* * Anonymous Doc

Friday, February 5, 2010

Just to address the comments on the last post -- my friend and the nurse -- he asked her out, she politely declined, he thinks it's crazy awkward now even though it really isn't, so he acts weird around her, regrets ever taking a chance, and she seems to feel pretty bad about it.

I had a patient yesterday, young girl but not that young, mid-20s-- we were talking, and in the middle of the visit, all of a sudden she asks if she can have a female doctor instead. I didn't think I'd done anything wrong-- turns out I hadn't-- but I sheepishly went and told the attending who was supervising, and she went in to talk to the patient. Fifteen minutes later she comes back out and tells me she hopes I wasn't beating myself about anything-- the patient is about to get married, and had some questions about how the baby-making process works-- where it grows, how it happens, what it feels like, what to do to help make sure it's a boy (??)-- and felt more comfortable asking a woman. After my post earlier this week about the lack of health literacy among patients... I feel like this went even deeper than that-- this patient literally did not know where a baby comes out.

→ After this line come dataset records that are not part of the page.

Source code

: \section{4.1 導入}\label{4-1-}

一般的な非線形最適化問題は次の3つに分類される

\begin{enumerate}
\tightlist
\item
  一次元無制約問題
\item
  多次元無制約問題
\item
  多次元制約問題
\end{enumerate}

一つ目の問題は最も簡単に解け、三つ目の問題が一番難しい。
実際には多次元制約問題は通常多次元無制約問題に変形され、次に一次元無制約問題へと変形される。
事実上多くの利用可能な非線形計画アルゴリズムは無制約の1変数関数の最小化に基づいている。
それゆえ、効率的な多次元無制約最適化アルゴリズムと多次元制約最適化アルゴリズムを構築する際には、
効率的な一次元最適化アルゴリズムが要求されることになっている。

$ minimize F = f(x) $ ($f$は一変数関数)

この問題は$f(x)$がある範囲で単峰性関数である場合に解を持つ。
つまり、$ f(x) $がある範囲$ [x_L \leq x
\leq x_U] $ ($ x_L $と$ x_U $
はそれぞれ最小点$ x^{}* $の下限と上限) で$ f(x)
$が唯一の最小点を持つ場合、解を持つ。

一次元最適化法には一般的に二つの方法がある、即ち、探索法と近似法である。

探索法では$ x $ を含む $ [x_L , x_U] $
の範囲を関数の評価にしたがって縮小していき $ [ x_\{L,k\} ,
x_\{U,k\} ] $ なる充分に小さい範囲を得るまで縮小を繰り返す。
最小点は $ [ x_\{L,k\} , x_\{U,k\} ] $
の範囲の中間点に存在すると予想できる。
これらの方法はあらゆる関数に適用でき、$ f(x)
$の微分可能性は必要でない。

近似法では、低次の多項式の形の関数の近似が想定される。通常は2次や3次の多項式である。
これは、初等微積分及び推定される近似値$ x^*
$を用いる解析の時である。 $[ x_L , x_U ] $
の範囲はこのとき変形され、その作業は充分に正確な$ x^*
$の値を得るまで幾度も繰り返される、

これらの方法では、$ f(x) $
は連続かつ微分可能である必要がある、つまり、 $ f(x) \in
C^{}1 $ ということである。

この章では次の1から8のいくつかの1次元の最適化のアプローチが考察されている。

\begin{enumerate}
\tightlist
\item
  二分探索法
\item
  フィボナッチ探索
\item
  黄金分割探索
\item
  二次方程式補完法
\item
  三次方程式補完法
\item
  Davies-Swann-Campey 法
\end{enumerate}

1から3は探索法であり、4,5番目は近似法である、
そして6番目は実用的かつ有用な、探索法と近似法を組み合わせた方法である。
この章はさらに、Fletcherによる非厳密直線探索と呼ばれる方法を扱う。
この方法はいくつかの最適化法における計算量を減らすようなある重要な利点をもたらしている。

Shouldn't this come up at some point before people turn 25? Did she not see Knocked Up?

The e-mail lists have been passing around an article this week (here's a link) about a guy in medical school who posted a picture on Facebook posing with his anatomy lab cadaver, smiling and holding two thumbs up (his, not the cadaver's). The reaction is of course the right one-- it's beyond unprofessional to take a picture with your anatomy lab cadaver, it's disrespectful to the deceased and his family, to say it's in poor taste is a huge understatement-- but anyone who thinks it's an isolated incident is fooling himself. By necessity, after the first couple of days of anatomy lab, first year of medical school, you have to sort of block out the fact that you're in a room filled with dead people. We're forced to cut into the bodies, dissect them, examine them-- they cease to be people. They're lab specimens. And we were there three hours a day. So of course people end up letting their guard down, people make jokes-- not always tasteful jokes. Obviously there's a line, and certainly taking a picture, with you smiling and standing over the cadaver, and posting it on Facebook-- well, that seems to unambiguously cross the line-- but it's not as if everyone else is behaving in a way that the families of the deceased would be thrilled about.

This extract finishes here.